If you go down that road to try and reduce false positives, you'll end up with a parser for your development language of choice.

1 comments

I haven't tried this approach, but having spent years using one of the best commercial SAST tools, I'm reluctant to dismiss it too quickly.

My SAST generates tons of false positives and is unforgivably slow. If this is orders of magnitude faster, it might be worth the extra false positives.

As a side note, my dream is a SAST that comments directly in the PR like a human reviewer would. Maybe that exists?

The SAST program is probably doing a lot more than a string search tool does.

If the SAST has to process C/C++ source code, then the SAST will parse all the #include'd header files. The SAST may track values to determine if illegal/uninitialized values are used.

A string search tool will skip doing all of that.

If the class of problems you're looking for contains only bad functions/constants, then a string search tool may be fine.

But as I mentioned before, the string search tool may get confused if these bad strings occur in strings/comments/irrelevant #if/#else/#elif sections.

There are another class of bugs dealing with data values which a string search tool can't deal with easily.

As an example, PC-Lint lists the type of problems the program may flag - https://www.gimpel.com/html/lintchks.htm. A string search tool won't know about classes and virtual destructors or other concepts relevant to the programming language in question.

For the string search tool, you'd either invoke the search string tool several times with different search strings for the same source code or slightly more efficient, have one long search string containing all your search strings as alternate search targets for the string search tool.

Either case, when the string search tool spits out a positive result, it won't explain why there is a problem. The dev will have to know or lookup the problem associated with that search result.

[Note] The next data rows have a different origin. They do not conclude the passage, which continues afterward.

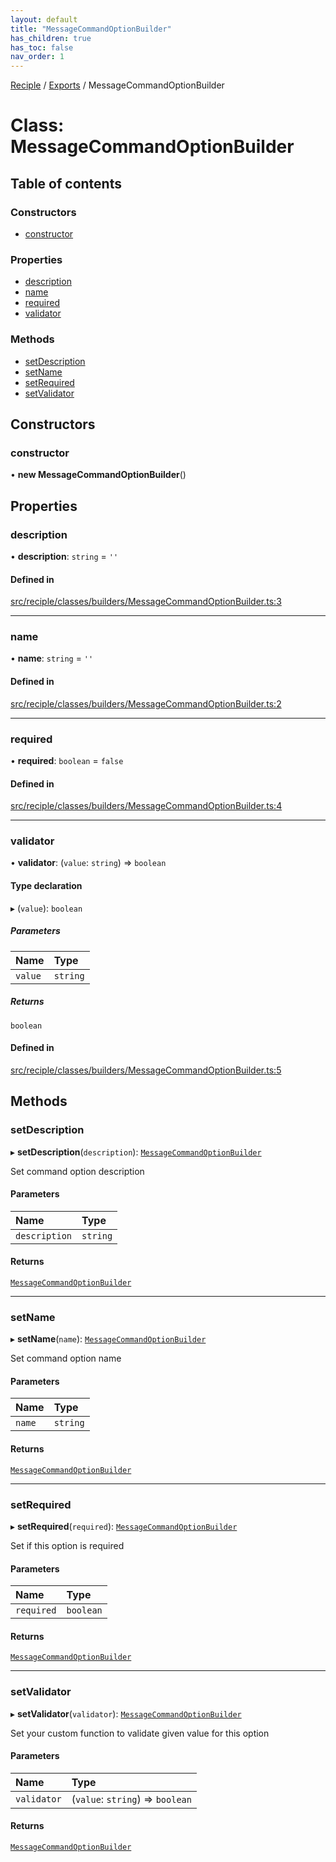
 ```yaml
---
layout: default
title: "MessageCommandOptionBuilder"
has_children: true
has_toc: false
nav_order: 1
---
```


[Reciple](../README.md) / [Exports](../modules.md) / MessageCommandOptionBuilder

# Class: MessageCommandOptionBuilder

## Table of contents

### Constructors

- [constructor](index.md#constructor)

### Properties

- [description](index.md#description)
- [name](index.md#name)
- [required](index.md#required)
- [validator](index.md#validator)

### Methods

- [setDescription](index.md#setdescription)
- [setName](index.md#setname)
- [setRequired](index.md#setrequired)
- [setValidator](index.md#setvalidator)

## Constructors

### constructor

• **new MessageCommandOptionBuilder**()

## Properties

### description

• **description**: `string` = `''`

#### Defined in

[src/reciple/classes/builders/MessageCommandOptionBuilder.ts:3](https://github.com/FalloutStudios/Reciple/blob/668601a/src/reciple/classes/builders/MessageCommandOptionBuilder.ts#L3)

___

### name

• **name**: `string` = `''`

#### Defined in

[src/reciple/classes/builders/MessageCommandOptionBuilder.ts:2](https://github.com/FalloutStudios/Reciple/blob/668601a/src/reciple/classes/builders/MessageCommandOptionBuilder.ts#L2)

___

### required

• **required**: `boolean` = `false`

#### Defined in

[src/reciple/classes/builders/MessageCommandOptionBuilder.ts:4](https://github.com/FalloutStudios/Reciple/blob/668601a/src/reciple/classes/builders/MessageCommandOptionBuilder.ts#L4)

___

### validator

• **validator**: (`value`: `string`) => `boolean`

#### Type declaration

▸ (`value`): `boolean`

##### Parameters

| Name | Type |
| :------ | :------ |
| `value` | `string` |

##### Returns

`boolean`

#### Defined in

[src/reciple/classes/builders/MessageCommandOptionBuilder.ts:5](https://github.com/FalloutStudios/Reciple/blob/668601a/src/reciple/classes/builders/MessageCommandOptionBuilder.ts#L5)

## Methods

### setDescription

▸ **setDescription**(`description`): [`MessageCommandOptionBuilder`](index.md)

Set command option description

#### Parameters

| Name | Type |
| :------ | :------ |
| `description` | `string` |

#### Returns

[`MessageCommandOptionBuilder`](index.md)

___

### setName

▸ **setName**(`name`): [`MessageCommandOptionBuilder`](index.md)

Set command option name

#### Parameters

| Name | Type |
| :------ | :------ |
| `name` | `string` |

#### Returns

[`MessageCommandOptionBuilder`](index.md)

___

### setRequired

▸ **setRequired**(`required`): [`MessageCommandOptionBuilder`](index.md)

Set if this option is required

#### Parameters

| Name | Type |
| :------ | :------ |
| `required` | `boolean` |

#### Returns

[`MessageCommandOptionBuilder`](index.md)

___

### setValidator

▸ **setValidator**(`validator`): [`MessageCommandOptionBuilder`](index.md)

Set your custom function to validate given value for this option

#### Parameters

| Name | Type |
| :------ | :------ |
| `validator` | (`value`: `string`) => `boolean` |

#### Returns

[`MessageCommandOptionBuilder`](index.md)
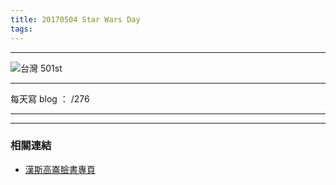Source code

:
 ```yaml
---
title: 20170504 Star Wars Day
tags:
---
```

---

![台灣 501st](https://c1.staticflickr.com/5/4176/34086756470_238b0720da.jpg)

---

每天寫 blog ： /276

---



---
### 相關連結

- [漢斯高崙臉書專頁](https://www.facebook.com/hanscholem/)
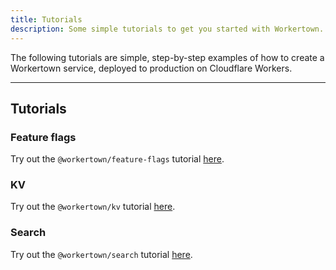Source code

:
 ```yaml
---
title: Tutorials
description: Some simple tutorials to get you started with Workertown.
---
```


The following tutorials are simple, step-by-step examples of how to create a
Workertown service, deployed to production on Cloudflare Workers.

---

## Tutorials

### Feature flags

Try out the `@workertown/feature-flags` tutorial
[here](/docs/packages/feature-flags/tutorial).

### KV

Try out the `@workertown/kv` tutorial
[here](/docs/packages/kv/tutorial).

### Search

Try out the `@workertown/search` tutorial
[here](/docs/packages/search/tutorial).
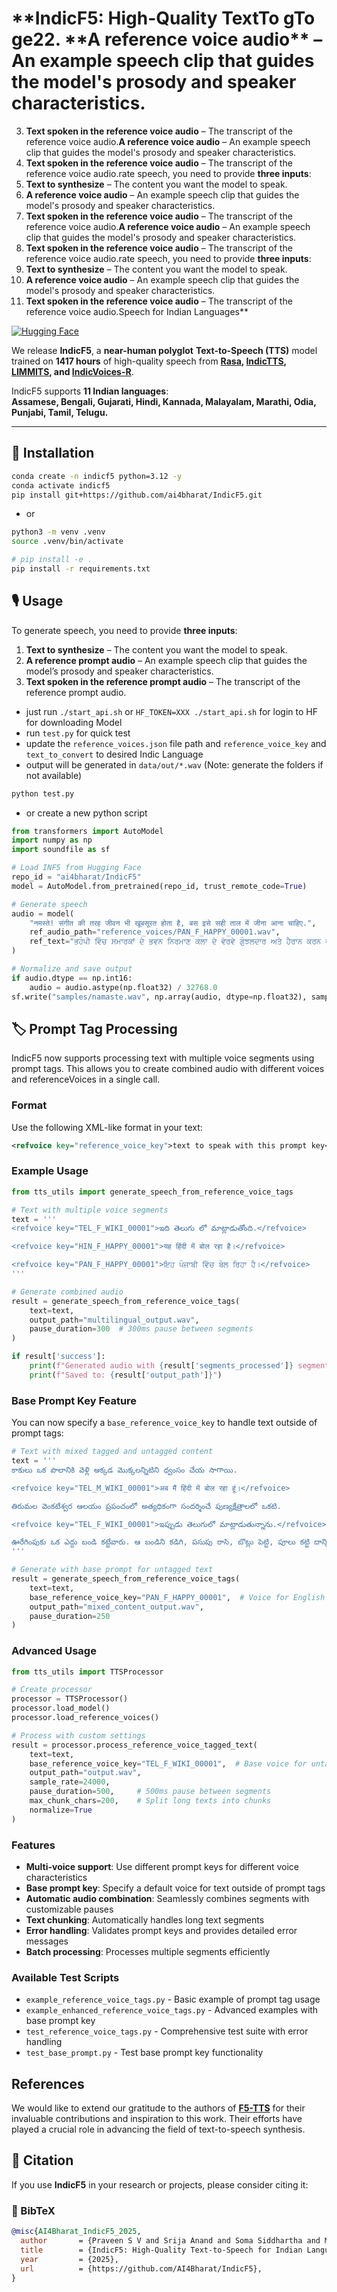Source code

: # **IndicF5: High-Quality TextTo gTo ge22. **A reference voice audio\*\* – An example speech clip that guides the model's prosody and speaker characteristics.

3. **Text spoken in the reference voice audio** – The transcript of the reference voice audio.**A reference voice audio** – An example speech clip that guides the model's prosody and speaker characteristics.
4. **Text spoken in the reference voice audio** – The transcript of the reference voice audio.rate speech, you need to provide **three inputs**:
5. **Text to synthesize** – The content you want the model to speak.
6. **A reference voice audio** – An example speech clip that guides the model's prosody and speaker characteristics.
7. **Text spoken in the reference voice audio** – The transcript of the reference voice audio.**A reference voice audio** – An example speech clip that guides the model's prosody and speaker characteristics.
8. **Text spoken in the reference voice audio** – The transcript of the reference voice audio.rate speech, you need to provide **three inputs**:
9. **Text to synthesize** – The content you want the model to speak.
10. **A reference voice audio** – An example speech clip that guides the model's prosody and speaker characteristics.
11. **Text spoken in the reference voice audio** – The transcript of the reference voice audio.Speech for Indian Languages\*\*

[![Hugging Face](https://img.shields.io/badge/HuggingFace-Model-orange)](https://huggingface.co/ai4bharat/IndicF5)

We release **IndicF5**, a **near-human polyglot** **Text-to-Speech (TTS)** model trained on **1417 hours** of high-quality speech from **[Rasa](https://huggingface.co/datasets/ai4bharat/Rasa), [IndicTTS](https://www.iitm.ac.in/donlab/indictts/database), [LIMMITS](https://sites.google.com/view/limmits24/), and [IndicVoices-R](https://huggingface.co/datasets/ai4bharat/indicvoices_r)**.

IndicF5 supports **11 Indian languages**:  
**Assamese, Bengali, Gujarati, Hindi, Kannada, Malayalam, Marathi, Odia, Punjabi, Tamil, Telugu.**

---

## 🚀 Installation

```bash
conda create -n indicf5 python=3.12 -y
conda activate indicf5
pip install git+https://github.com/ai4bharat/IndicF5.git
```

- or

```sh
python3 -m venv .venv
source .venv/bin/activate

# pip install -e .
pip install -r requirements.txt
```

## 🎙 Usage

To generate speech, you need to provide **three inputs**:

1. **Text to synthesize** – The content you want the model to speak.
2. **A reference prompt audio** – An example speech clip that guides the model’s prosody and speaker characteristics.
3. **Text spoken in the reference prompt audio** – The transcript of the reference prompt audio.

- just run `./start_api.sh` or `HF_TOKEN=XXX ./start_api.sh` for login to HF for downloading Model
- run `test.py` for quick test
- update the `reference_voices.json` file path and `reference_voice_key` and `text_to_convert` to desired Indic Language
- output will be generated in `data/out/*.wav` (Note: generate the folders if not available)

```sh
python test.py
```

- or create a new python script

```python
from transformers import AutoModel
import numpy as np
import soundfile as sf

# Load INF5 from Hugging Face
repo_id = "ai4bharat/IndicF5"
model = AutoModel.from_pretrained(repo_id, trust_remote_code=True)

# Generate speech
audio = model(
    "नमस्ते! संगीत की तरह जीवन भी खूबसूरत होता है, बस इसे सही ताल में जीना आना चाहिए.",
    ref_audio_path="reference_voices/PAN_F_HAPPY_00001.wav",
    ref_text="ਭਹੰਪੀ ਵਿੱਚ ਸਮਾਰਕਾਂ ਦੇ ਭਵਨ ਨਿਰਮਾਣ ਕਲਾ ਦੇ ਵੇਰਵੇ ਗੁੰਝਲਦਾਰ ਅਤੇ ਹੈਰਾਨ ਕਰਨ ਵਾਲੇ ਹਨ, ਜੋ ਮੈਨੂੰ ਖੁਸ਼ ਕਰਦੇ  ਹਨ।"
)

# Normalize and save output
if audio.dtype == np.int16:
    audio = audio.astype(np.float32) / 32768.0
sf.write("samples/namaste.wav", np.array(audio, dtype=np.float32), samplerate=24000)
```

## 🏷️ Prompt Tag Processing

IndicF5 now supports processing text with multiple voice segments using prompt tags. This allows you to create combined audio with different voices and referenceVoices in a single call.

### Format

Use the following XML-like format in your text:

```xml
<refvoice key="reference_voice_key">text to speak with this prompt key</refvoice>
```

### Example Usage

```python
from tts_utils import generate_speech_from_reference_voice_tags

# Text with multiple voice segments
text = '''
<refvoice key="TEL_F_WIKI_00001">ఇది తెలుగు లో మాట్లాడుతోంది.</refvoice>

<refvoice key="HIN_F_HAPPY_00001">यह हिंदी में बोल रहा है।</refvoice>

<refvoice key="PAN_F_HAPPY_00001">ਇਹ ਪੰਜਾਬੀ ਵਿੱਚ ਬੋਲ ਰਿਹਾ ਹੈ।</refvoice>
'''

# Generate combined audio
result = generate_speech_from_reference_voice_tags(
    text=text,
    output_path="multilingual_output.wav",
    pause_duration=300  # 300ms pause between segments
)

if result['success']:
    print(f"Generated audio with {result['segments_processed']} segments")
    print(f"Saved to: {result['output_path']}")
```

### Base Prompt Key Feature

You can now specify a `base_reference_voice_key` to handle text outside of prompt tags:

```python
# Text with mixed tagged and untagged content
text = '''
కాకులు ఒక పొలానికి వెళ్లి అక్కడ మొక్కలన్నిటిని ధ్వంసం చేయ సాగాయి.

<refvoice key="TEL_M_WIKI_00001">अब मैं हिंदी में बोल रहा हूं।</refvoice>

తిరుమల వెంకటేశ్వర ఆలయం ప్రపంచంలో అత్యధికంగా సందర్శించే పుణ్యక్షేత్రాలలో ఒకటి.

<refvoice key="TEL_F_WIKI_00001">ఇప్పుడు తెలుగులో మాట్లాడుతున్నాను.</refvoice>

ఊరేగింపుకు ఒక ఎద్దు బండి కట్టేవారు. ఆ బండిని కడిగి, పసుపు రాసి, బొట్లు పెట్టి, పూలు కట్టి దాన్ని కూడా అందంగా అలంకరించేవారు.
'''

# Generate with base prompt for untagged text
result = generate_speech_from_reference_voice_tags(
    text=text,
    base_reference_voice_key="PAN_F_HAPPY_00001",  # Voice for English parts
    output_path="mixed_content_output.wav",
    pause_duration=250
)
```

### Advanced Usage

```python
from tts_utils import TTSProcessor

# Create processor
processor = TTSProcessor()
processor.load_model()
processor.load_reference_voices()

# Process with custom settings
result = processor.process_reference_voice_tagged_text(
    text=text,
    base_reference_voice_key="TEL_F_WIKI_00001",  # Base voice for untagged content
    output_path="output.wav",
    sample_rate=24000,
    pause_duration=500,     # 500ms pause between segments
    max_chunk_chars=200,    # Split long texts into chunks
    normalize=True
)
```

### Features

- **Multi-voice support**: Use different prompt keys for different voice characteristics
- **Base prompt key**: Specify a default voice for text outside of prompt tags
- **Automatic audio combination**: Seamlessly combines segments with customizable pauses
- **Text chunking**: Automatically handles long text segments
- **Error handling**: Validates prompt keys and provides detailed error messages
- **Batch processing**: Processes multiple segments efficiently

### Available Test Scripts

- `example_reference_voice_tags.py` - Basic example of prompt tag usage
- `example_enhanced_reference_voice_tags.py` - Advanced examples with base prompt key
- `test_reference_voice_tags.py` - Comprehensive test suite with error handling
- `test_base_prompt.py` - Test base prompt key functionality

## References

We would like to extend our gratitude to the authors of **[F5-TTS](https://github.com/SWivid/F5-TTS)** for their invaluable contributions and inspiration to this work. Their efforts have played a crucial role in advancing the field of text-to-speech synthesis.

## 📖 Citation

If you use **IndicF5** in your research or projects, please consider citing it:

### 🔹 BibTeX

```bibtex
@misc{AI4Bharat_IndicF5_2025,
  author       = {Praveen S V and Srija Anand and Soma Siddhartha and Mitesh M. Khapra},
  title        = {IndicF5: High-Quality Text-to-Speech for Indian Languages},
  year         = {2025},
  url          = {https://github.com/AI4Bharat/IndicF5},
}
```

When I worked on this area, C/C++ compilers stopped at syntax errors. Most have gotten better at flagging popular problems like variable assignments within if statements, operator precedence bugs, and printf-format string bugs.

Some divisions at Microsoft required devs to run a lightweight SAST before committing changes to locate possible problems ASAP.

It's relatively easy to integrate an SAST into your build system to scan the modified source code just before you're ready to commit the changes.